Award winning web sites

by FindLaw

FindLaw announced the start of the 2006 FindLaw Web Site Awards last month. So what makes up an award winning legal web site? I thought it an opportune time to go over the scoring criteria of the awards and look at how your site can work within this criteria, to come out on top.

Content, Design & Marketing

The FindLaw Web Site Awards web site provides the following overview of the criteria used to judge the awards:

20 Points = Content
20 Points = Site Design & structure
10 Points = Search engines & online marketing

The three areas listed above are important for any legal web site. If your site is going to be an effective marketing tool for your firm, you should analysis it against the above criteria, who knows, maybe you will even win an award?


This is the reason people visit legal web sites. We know that people search the net looking for information on legal services and answers to their legal problems.

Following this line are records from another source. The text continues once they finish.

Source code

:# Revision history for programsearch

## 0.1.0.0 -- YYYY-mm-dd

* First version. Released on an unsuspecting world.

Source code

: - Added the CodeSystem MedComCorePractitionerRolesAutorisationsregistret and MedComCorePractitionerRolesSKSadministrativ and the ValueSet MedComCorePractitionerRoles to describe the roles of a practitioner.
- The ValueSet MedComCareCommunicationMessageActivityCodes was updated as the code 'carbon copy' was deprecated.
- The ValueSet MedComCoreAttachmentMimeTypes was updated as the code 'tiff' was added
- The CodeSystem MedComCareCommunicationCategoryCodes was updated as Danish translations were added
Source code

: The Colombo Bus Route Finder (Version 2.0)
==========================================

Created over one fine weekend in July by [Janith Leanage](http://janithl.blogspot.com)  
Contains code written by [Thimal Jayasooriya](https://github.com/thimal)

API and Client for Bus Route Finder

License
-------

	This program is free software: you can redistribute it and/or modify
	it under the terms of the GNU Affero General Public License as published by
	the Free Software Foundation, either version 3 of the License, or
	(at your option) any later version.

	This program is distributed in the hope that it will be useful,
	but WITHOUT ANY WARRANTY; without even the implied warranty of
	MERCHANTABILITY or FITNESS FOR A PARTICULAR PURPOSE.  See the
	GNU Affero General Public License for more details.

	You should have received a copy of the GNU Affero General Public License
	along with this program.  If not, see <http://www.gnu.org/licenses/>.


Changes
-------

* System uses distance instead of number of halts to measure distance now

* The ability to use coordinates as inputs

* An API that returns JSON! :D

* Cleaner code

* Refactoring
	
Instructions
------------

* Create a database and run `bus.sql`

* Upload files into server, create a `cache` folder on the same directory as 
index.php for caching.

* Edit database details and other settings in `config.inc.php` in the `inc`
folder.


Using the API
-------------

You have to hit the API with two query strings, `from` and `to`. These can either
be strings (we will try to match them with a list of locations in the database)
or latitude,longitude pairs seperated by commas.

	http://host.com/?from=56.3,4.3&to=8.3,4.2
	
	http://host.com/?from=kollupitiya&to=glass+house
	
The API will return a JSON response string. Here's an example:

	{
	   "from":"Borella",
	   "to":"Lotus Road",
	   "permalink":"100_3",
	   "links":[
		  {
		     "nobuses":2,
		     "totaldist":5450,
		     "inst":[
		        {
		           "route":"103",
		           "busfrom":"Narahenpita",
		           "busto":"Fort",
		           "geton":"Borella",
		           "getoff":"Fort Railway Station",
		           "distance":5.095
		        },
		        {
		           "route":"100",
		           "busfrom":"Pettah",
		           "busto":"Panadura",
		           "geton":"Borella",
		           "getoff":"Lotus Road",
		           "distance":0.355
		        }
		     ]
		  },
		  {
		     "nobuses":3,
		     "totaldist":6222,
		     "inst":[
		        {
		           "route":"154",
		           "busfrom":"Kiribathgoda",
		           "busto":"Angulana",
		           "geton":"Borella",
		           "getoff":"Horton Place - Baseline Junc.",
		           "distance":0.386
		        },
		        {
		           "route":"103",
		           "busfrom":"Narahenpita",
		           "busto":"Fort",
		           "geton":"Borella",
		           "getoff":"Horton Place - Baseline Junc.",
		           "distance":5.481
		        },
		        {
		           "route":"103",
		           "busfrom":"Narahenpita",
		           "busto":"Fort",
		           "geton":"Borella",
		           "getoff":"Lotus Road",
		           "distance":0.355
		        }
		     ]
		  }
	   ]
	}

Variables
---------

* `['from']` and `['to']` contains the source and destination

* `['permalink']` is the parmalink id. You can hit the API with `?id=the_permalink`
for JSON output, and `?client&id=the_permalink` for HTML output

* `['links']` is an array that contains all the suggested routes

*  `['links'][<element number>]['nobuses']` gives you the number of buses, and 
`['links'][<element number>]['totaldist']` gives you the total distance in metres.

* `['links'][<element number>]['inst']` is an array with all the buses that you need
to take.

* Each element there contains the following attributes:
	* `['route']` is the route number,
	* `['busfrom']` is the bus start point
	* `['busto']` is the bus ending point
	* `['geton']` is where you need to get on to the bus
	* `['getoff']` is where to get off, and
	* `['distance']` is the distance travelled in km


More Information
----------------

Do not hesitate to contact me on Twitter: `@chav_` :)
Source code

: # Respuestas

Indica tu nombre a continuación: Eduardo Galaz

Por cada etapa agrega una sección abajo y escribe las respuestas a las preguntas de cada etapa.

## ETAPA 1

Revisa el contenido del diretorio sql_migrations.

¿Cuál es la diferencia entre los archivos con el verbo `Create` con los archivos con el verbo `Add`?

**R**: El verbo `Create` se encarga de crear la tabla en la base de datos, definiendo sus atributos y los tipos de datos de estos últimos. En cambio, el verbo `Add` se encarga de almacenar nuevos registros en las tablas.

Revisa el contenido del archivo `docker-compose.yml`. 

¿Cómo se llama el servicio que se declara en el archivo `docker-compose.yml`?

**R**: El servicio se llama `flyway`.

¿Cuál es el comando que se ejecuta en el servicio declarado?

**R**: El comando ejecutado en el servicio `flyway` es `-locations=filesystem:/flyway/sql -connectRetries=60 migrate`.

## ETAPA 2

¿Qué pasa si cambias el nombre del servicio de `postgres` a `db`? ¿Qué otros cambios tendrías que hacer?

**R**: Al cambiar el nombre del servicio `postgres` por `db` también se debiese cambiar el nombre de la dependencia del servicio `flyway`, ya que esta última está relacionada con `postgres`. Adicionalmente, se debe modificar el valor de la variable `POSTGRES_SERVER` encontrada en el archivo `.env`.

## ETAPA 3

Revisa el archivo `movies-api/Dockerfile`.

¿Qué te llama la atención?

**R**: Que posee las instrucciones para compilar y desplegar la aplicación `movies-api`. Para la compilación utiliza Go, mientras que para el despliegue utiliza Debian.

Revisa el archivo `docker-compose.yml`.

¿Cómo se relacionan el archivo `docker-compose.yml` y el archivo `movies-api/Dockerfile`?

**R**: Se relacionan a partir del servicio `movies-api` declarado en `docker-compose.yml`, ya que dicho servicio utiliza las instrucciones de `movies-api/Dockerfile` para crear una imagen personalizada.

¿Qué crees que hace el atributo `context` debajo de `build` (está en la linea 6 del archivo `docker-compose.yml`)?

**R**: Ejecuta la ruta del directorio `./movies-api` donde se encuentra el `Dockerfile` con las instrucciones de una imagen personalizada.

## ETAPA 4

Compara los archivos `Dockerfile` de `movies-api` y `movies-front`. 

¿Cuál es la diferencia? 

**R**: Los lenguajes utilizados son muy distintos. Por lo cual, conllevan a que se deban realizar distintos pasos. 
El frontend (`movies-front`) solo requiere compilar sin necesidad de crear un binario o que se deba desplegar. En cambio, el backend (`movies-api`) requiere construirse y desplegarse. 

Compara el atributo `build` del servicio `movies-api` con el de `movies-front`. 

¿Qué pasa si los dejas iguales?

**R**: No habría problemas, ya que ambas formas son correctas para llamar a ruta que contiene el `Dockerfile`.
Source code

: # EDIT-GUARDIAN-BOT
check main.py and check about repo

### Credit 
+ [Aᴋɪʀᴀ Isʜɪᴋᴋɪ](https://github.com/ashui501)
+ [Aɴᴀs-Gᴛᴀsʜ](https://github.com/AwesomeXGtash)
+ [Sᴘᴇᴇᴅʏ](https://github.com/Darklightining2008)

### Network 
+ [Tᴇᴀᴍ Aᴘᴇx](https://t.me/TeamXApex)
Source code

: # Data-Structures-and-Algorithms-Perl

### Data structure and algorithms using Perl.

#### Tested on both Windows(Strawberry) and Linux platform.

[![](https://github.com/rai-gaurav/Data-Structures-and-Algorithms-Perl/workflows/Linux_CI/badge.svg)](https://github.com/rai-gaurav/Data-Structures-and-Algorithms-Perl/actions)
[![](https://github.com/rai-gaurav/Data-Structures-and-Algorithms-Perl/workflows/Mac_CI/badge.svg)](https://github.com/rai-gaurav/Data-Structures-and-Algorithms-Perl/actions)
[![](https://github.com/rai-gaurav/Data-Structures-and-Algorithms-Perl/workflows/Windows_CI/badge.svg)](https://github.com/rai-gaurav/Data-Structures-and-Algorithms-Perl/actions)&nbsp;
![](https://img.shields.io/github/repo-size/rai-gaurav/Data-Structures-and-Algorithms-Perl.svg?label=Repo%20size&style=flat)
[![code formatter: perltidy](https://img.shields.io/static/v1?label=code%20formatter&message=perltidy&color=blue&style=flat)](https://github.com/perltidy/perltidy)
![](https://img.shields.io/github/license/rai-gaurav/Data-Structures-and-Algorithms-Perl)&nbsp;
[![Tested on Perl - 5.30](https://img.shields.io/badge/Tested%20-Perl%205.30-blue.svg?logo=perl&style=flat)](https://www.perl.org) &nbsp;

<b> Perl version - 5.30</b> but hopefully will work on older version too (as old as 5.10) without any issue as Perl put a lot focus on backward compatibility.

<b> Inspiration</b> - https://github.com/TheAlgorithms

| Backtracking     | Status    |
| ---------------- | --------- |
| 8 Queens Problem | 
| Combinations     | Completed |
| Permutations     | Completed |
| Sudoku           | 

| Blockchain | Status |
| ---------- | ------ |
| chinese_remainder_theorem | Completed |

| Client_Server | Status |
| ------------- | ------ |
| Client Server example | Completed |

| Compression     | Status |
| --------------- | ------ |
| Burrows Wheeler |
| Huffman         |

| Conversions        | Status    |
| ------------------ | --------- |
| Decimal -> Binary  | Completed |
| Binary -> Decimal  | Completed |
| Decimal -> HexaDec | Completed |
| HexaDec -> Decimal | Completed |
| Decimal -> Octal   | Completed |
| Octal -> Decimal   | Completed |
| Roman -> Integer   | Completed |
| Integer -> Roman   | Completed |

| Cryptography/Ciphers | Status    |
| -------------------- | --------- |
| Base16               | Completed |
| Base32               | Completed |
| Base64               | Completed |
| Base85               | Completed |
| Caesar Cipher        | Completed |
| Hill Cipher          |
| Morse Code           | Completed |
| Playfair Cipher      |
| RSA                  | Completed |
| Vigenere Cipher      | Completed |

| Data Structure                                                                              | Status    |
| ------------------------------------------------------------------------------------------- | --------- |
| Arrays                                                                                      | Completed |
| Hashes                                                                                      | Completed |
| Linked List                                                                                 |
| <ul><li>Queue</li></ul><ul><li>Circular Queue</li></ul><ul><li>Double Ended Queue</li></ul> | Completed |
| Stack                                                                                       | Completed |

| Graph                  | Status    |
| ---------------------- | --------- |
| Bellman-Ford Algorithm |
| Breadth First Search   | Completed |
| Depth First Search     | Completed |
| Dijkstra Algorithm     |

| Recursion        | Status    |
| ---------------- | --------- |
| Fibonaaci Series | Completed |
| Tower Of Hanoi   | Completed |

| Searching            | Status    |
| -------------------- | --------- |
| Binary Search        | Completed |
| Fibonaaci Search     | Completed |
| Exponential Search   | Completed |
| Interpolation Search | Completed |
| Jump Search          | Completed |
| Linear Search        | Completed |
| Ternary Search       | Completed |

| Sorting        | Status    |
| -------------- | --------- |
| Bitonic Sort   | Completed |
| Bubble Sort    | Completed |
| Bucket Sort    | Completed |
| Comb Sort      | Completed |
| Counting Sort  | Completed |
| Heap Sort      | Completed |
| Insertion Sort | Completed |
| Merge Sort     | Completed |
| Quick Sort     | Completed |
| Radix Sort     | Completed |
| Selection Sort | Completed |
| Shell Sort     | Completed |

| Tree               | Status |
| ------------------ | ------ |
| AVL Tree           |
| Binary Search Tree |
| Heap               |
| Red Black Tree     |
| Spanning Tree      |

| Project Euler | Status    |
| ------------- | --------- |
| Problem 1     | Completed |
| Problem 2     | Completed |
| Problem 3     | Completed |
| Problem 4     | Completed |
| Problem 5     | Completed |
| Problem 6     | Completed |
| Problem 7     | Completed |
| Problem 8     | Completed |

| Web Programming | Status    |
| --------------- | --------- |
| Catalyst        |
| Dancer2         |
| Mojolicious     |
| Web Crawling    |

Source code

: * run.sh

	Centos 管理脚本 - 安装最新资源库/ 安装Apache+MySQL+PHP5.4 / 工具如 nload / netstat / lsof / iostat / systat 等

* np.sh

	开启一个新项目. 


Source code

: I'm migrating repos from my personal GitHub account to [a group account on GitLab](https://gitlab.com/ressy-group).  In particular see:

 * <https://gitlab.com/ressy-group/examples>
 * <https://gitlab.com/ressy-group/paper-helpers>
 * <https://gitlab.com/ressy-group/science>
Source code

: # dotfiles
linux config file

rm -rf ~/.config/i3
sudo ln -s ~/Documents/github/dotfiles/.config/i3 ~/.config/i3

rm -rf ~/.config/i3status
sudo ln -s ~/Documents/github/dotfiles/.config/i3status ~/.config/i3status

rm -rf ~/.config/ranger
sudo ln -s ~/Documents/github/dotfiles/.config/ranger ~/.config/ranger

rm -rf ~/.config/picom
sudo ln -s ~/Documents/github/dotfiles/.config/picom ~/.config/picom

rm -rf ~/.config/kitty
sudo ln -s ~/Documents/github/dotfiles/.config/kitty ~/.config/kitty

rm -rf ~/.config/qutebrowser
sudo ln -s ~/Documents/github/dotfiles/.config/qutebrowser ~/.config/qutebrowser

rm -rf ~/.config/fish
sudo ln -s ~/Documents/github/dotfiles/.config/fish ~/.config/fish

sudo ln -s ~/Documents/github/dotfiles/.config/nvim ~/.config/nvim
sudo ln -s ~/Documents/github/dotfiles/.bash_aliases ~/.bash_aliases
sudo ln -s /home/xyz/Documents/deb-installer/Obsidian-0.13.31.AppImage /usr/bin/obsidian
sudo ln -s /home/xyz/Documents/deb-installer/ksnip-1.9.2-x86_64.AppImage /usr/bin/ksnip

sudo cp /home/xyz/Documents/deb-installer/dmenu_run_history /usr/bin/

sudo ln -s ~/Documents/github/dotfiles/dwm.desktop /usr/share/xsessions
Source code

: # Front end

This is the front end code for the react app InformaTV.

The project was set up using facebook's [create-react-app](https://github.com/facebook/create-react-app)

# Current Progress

On your legal web site you need to not only display information about your firm, but also be able to answer questions relating to issues that people face. You have to convince them why using a lawyer is going to help them solve that problem (with value for money compared to a costly outcome with none or wrong advice).

So as a basic rule your content should include:

  • A profile of your law firm including some information about the firm’s history.
  • A list of the areas of law your firm’s provides service within and a descriptive marketing message about what those services entail and the firm’s expertise.
  • A list of the practicing staff within the firm, a profile for each staff member that includes a photo.
  • Where your firm is located and how to make contact.

Don’t forget to include a call to action on as many web pages as is relevant, urge the reader to contact you for more information or expert legal advice.

You should then provide information that goes another step further and answers questions and proves the value of expert legal advice. Consider:

  • Articles, Faqs, Case Studies & Testimonials
  • Newsletters

Preferably, make this information easily accessible by linking it from relevant practice area pages or in an easy to find index. If you have a regular newsletter, can they subscribe in some way to receive it or notification that it is available to read?

Another piece of advice, make sure this information is up to date. Clearly marking documents with publish dates is a good idea and regularly adding new content makes this look even better.

Of course some firms are going even further with content, providing secure members areas that include access to client information or forms. The 2003 winner of the large law firm category even had a Rugby World Cup Flash game visitors could play. How can you make your web site innovative?

Some of the best looking web sites in the 2005 FindLaw Web Site Awards scored low because they did not spend time on content. Looking good is not everything; remember you should also have something to say.

Site Design & structure

This comes down too; how good does your web site look and how easy is it to use to find information?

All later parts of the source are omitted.